Nel giro di un annetto Galileo si accorge che la Luna è disseminata di montagne e crateri, capisce che la Via Lattea è fatta di stelle, e osserva per la prima volta quattro satelliti di Giove. Queste cose le racconta di corsa, praticamente in diretta, nel "Sidereus Nuncius". Leggetelo: è emozionante. È il mondo che riacquista i colori in Pleasantville. È Neo che esce da Matrix. È Bowman che dice "Mio Dio, è pieno di stelle!". È un uomo cieco che acquista la vista.
Volente o nolente, Galileo lo smanettone è diventato un astronomo. Da quel momento, non si ferma più. Osserva le fasi di Venere e di Mercurio, gli anelli di Saturno, scopre le macchie solari, e insomma fa quello che ogni persona sensata fa quando gli danno la possibilità di guardare più lontano degli altri: guarda. E guardando, capisce che aveva ragione Copernico.
Poi ci sono quelli che, quando hanno le fette di salame sugli occhi, invece di toglierle ci mettono sopra anche il pane. Per convincerli a usare i propri sensi invece di seguire l'autorità, Galileo si illude di avere due armi infallibili: la sua capacità retorica e le maree. Ora, mentre sulla prima c'è poco da dire (se pensate che Michele Serra ci sappia fare non avete mai letto Galileo) sulla seconda oggi sappiamo che le speranze erano mal riposte.
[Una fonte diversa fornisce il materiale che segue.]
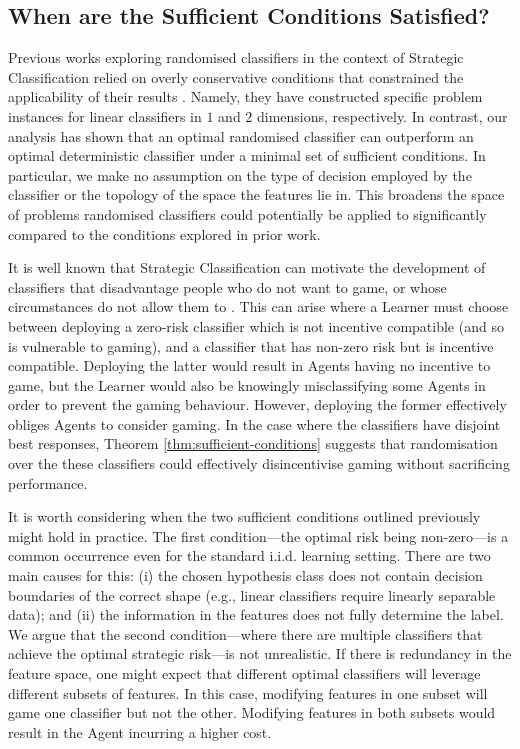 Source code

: \subsection{When are the Sufficient Conditions Satisfied?}
\label{sec:when_sufficient}
Previous works exploring randomised classifiers in the context of Strategic Classification relied on overly conservative conditions that constrained the applicability of their results \citep{braverman2020, sundaram2023}. Namely, they have constructed specific problem instances for linear classifiers in $1$ and $2$ dimensions, respectively. In contrast, our analysis has shown that an optimal randomised classifier can outperform an optimal deterministic classifier under a minimal set of sufficient conditions. In particular, we make no assumption on the type of decision employed by the classifier or the topology of the space the features lie in. This broadens the space of problems randomised classifiers could potentially be applied to significantly compared to the conditions explored in prior work.

It is well known that Strategic Classification can motivate the development of classifiers that disadvantage people who do not want to game, or whose circumstances do not allow them to \cite{milli2019, hu2019}. This can arise where a Learner must choose between deploying a zero-risk classifier which is not incentive compatible (and so is vulnerable to gaming), and a classifier that has non-zero risk but is incentive compatible. Deploying the latter would result in Agents having no incentive to game, but the Learner would also be knowingly misclassifying some Agents in order to prevent the gaming behaviour. However, deploying the former effectively obliges Agents to consider gaming. In the case where the classifiers have disjoint best responses, Theorem \ref{thm:sufficient-conditions} suggests that randomisation over the these classifiers could effectively disincentivise gaming without sacrificing performance.

It is worth considering when the two sufficient conditions outlined previously might hold in practice. The first condition---the optimal risk being non-zero---is a common occurrence even for the standard i.i.d. learning setting. There are two main causes for this: (i) the chosen hypothesis class does not contain decision boundaries of the correct shape (e.g., linear classifiers require linearly separable data); and (ii) the information in the features does not fully determine the label. We argue that the second condition---where there are multiple classifiers that achieve the optimal strategic risk---is not unrealistic. If there is redundancy in the feature space, one might expect that different optimal classifiers will leverage different subsets of features. In this case, modifying features in one subset will game one classifier but not the other. Modifying features in both subsets would result in the Agent incurring a higher cost.

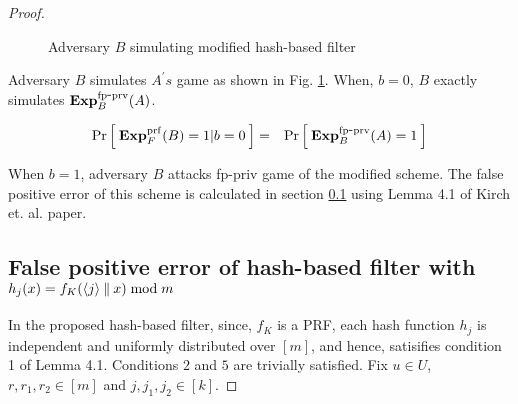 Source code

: \begin{proof}

\begin{figure}[h]
\centering
{}
\caption{Adversary $B$ simulating modified hash-based filter}\label{fig:AdvB1}
\end{figure}

Adversary $B$ simulates $A^{'}s$ game as shown in Fig. \ref{fig:AdvB1}. When, $b=0$, $B$ exactly simulates $\mathrm{\mathbf{Exp}}^{\mathrm{fp\mbox{-}prv}}_{B}(A)$. 

\begin{eqnarray*}
\Pr\left[\: \mathbf{Exp}^{\mathrm{prf}}_{F}(B) = 1|b=0 \:\right] &=&  \Pr\left[\: \mathrm{\mathbf{Exp}}^{\mathrm{fp\mbox{-}prv}}_{B}(A)=1 \:\right]
\end{eqnarray*}

When $b=1$, adversary $B$ attacks fp-priv game of the modified scheme. The false positive error of this scheme is calculated in section \ref{sec:fpe_calculation} using Lemma 4.1 of Kirch et. al. paper\cite{xxx}.

\subsection{False positive error of hash-based filter with $h_j(x) = f_{K}(\langle j \rangle \: \| \: x) \bmod m$ }\label{sec:fpe_calculation}

In the proposed hash-based filter, since, $f_K$ is a PRF, each hash function $h_j$ is independent and uniformly distributed over $[m]$, and hence, satisifies condition 1 of Lemma 4.1\cite{xxx}. Conditions $2$ and $5$ are trivially satisfied. Fix $u \in U$, $r, r_1, r_2 \in [m]$ and $j, j_1, j_2 \in [k]$.


\end{proof}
In poche parole, la prova inconfutabile che Galileo pensava di aver trovato per imporre la visione copernicana sarebbe questa: la Terra si muove intorno al Sole, l'acqua dei mari sciaborda, ed ecco spiegate le maree. Galileo è talmente sicuro del fatto suo che il libro con cui comunica al mondo le ragioni del nuovo ordine celeste lo scrive in italiano, invece che in latino come usava. Lo intitola, sciaguratamente, "Del flusso e del riflusso". Per fortuna, in un'epoca in cui gli editor ancora non esistono, ci pensa l'inquisizione a imporre un titolo più azzeccato: "Dialogo sopra i due massimi sistemi del mondo, tolemaico e copernicano". Maree a parte, il Dialogo è non solo una delle opere scientifiche più importanti di tutti i tempi ma, secondo me, uno dei più bei libri mai scritti in lingua italiana.
Il resto, dai mastini di Bellarmino all'eppursimuove, lo conoscete.